Stored items from a collection
=== Section Start ===

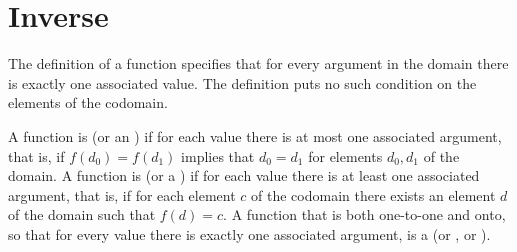 \documentclass{ibl}  %
\begin{document}
\section{Inverse}

The definition of a function specifies that for every argument in the
domain there is 
exactly one associated value.
The definition puts no such condition on the elements of the codomain.

\begin{df}
A function is  (or an ) 
if for each value there is at most
one associated argument, that is, if $f(d_0)=f(d_1)$ implies that $d_0=d_1$
for elements $d_0,d_1$ of the domain.
A function is  (or a ) 
if for each value there is at least
one associated argument, that is, if for each element $c$ of the codomain
there exists an element $d$ of the domain such that $f(d)=c$.
A function that is both one-to-one and onto, so that for every value there
is exactly one associated argument, is a 
 (or , or ).
\end{df}
\end{document}
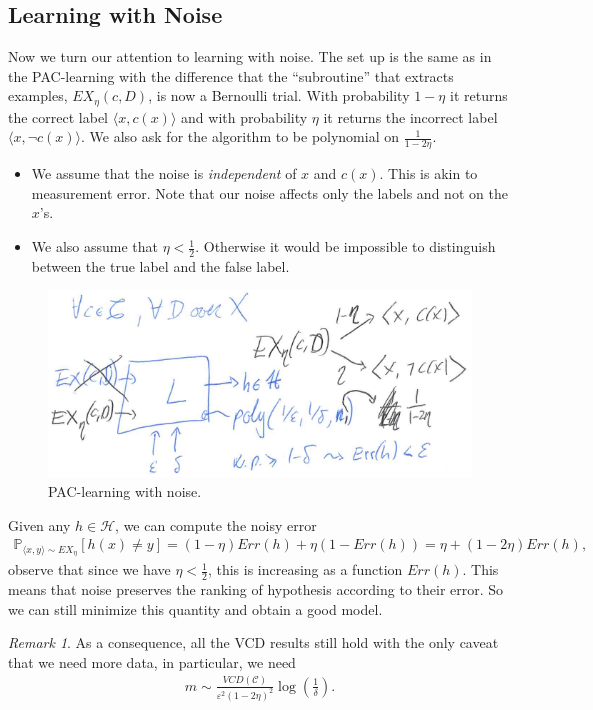 \documentclass[12pt, letterpaper]{article}
\numberwithin{equation}{section} %
\newcommand{\mb}{\mathbb}
\newcommand{\mc}{\mathcal}
\newcommand{\ve}{\varepsilon}
\theoremstyle{definition}
\theoremstyle{remark}
\newtheorem{remark}[theorem]{Remark}
\begin{document}
\subsection{Learning with Noise}
Now we turn our attention to learning with noise. The set up is the same as in the PAC-learning with the difference that the ``subroutine'' that extracts examples, $EX_\eta(c,D)$, is now a Bernoulli trial. With probability $1-\eta$ it returns the correct label $\langle x, c(x) \rangle$ and with probability $\eta$ it returns the incorrect label $\langle x, \lnot c(x) \rangle$. We also ask for the algorithm to be polynomial on $\frac1{1-2\eta}$.
\begin{itemize}
\item We assume that the noise is \emph{independent} of $x$ and $c(x)$. This is akin to measurement error. Note that our noise affects only the labels and not on the $x$'s.
\item We also assume that $\eta < \frac12$. Otherwise it would be impossible to distinguish between the true label and the false label.
\end{itemize}
\begin{figure}[H]
\centering
\includegraphics[width=0.6\linewidth]{../img/noise-pac.png}
\caption{PAC-learning with noise.}
\end{figure}

Given any $h\in \mc H$, we can compute the noisy error
\begin{align}
\mb P_{\langle x, y\rangle \sim EX_\eta}[h(x)\ne y] = (1-\eta)Err(h) + \eta(1-Err(h)) = \eta + (1-2\eta)Err(h),
\end{align}
observe that since we have $\eta < \frac12$, this is increasing as a function $Err(h)$. This means that noise preserves the ranking of hypothesis according to their error. So we can still minimize this quantity and obtain a good model.
\begin{remark}
As a consequence, all the VCD results still hold with the only caveat that we need more data, in particular, we need
\begin{align}
m \sim \frac{VCD(\mc C)}{\ve^2(1-2\eta)^2}\log\left(\frac1\delta\right).
\end{align}
\end{remark}
\end{document}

=== Section End ===

What is required
Restate the data word for word while omitting each picture.

Answer space
 \documentclass{ibl}  %
\begin{document}
\section{Inverse}

The definition of a function specifies that for every argument in the
domain there is 
exactly one associated value.
The definition puts no such condition on the elements of the codomain.

\begin{df}
A function is  (or an ) 
if for each value there is at most
one associated argument, that is, if $f(d_0)=f(d_1)$ implies that $d_0=d_1$
for elements $d_0,d_1$ of the domain.
A function is  (or a ) 
if for each value there is at least
one associated argument, that is, if for each element $c$ of the codomain
there exists an element $d$ of the domain such that $f(d)=c$.
A function that is both one-to-one and onto, so that for every value there
is exactly one associated argument, is a 
 (or , or ).
\end{df}
\end{document}
 \documentclass[12pt, letterpaper]{article}
\numberwithin{equation}{section} %
\newcommand{\mb}{\mathbb}
\newcommand{\mc}{\mathcal}
\newcommand{\ve}{\varepsilon}
\theoremstyle{definition}
\theoremstyle{remark}
\newtheorem{remark}[theorem]{Remark}
\begin{document}
\subsection{Learning with Noise}
Now we turn our attention to learning with noise. The set up is the same as in the PAC-learning with the difference that the ``subroutine'' that extracts examples, $EX_\eta(c,D)$, is now a Bernoulli trial. With probability $1-\eta$ it returns the correct label $\langle x, c(x) \rangle$ and with probability $\eta$ it returns the incorrect label $\langle x, \lnot c(x) \rangle$. We also ask for the algorithm to be polynomial on $\frac1{1-2\eta}$.
\begin{itemize}
\item We assume that the noise is \emph{independent} of $x$ and $c(x)$. This is akin to measurement error. Note that our noise affects only the labels and not on the $x$'s.
\item We also assume that $\eta < \frac12$. Otherwise it would be impossible to distinguish between the true label and the false label.
\end{itemize}
\begin{figure}[H]
\centering
\includegraphics[width=0.6\linewidth]{../img/noise-pac.png}
\caption{PAC-learning with noise.}
\end{figure}

Given any $h\in \mc H$, we can compute the noisy error
\begin{align}
\mb P_{\langle x, y\rangle \sim EX_\eta}[h(x)\ne y] = (1-\eta)Err(h) + \eta(1-Err(h)) = \eta + (1-2\eta)Err(h),
\end{align}
observe that since we have $\eta < \frac12$, this is increasing as a function $Err(h)$. This means that noise preserves the ranking of hypothesis according to their error. So we can still minimize this quantity and obtain a good model.
\begin{remark}
As a consequence, all the VCD results still hold with the only caveat that we need more data, in particular, we need
\begin{align}
m \sim \frac{VCD(\mc C)}{\ve^2(1-2\eta)^2}\log\left(\frac1\delta\right).
\end{align}
\end{remark}
\end{document}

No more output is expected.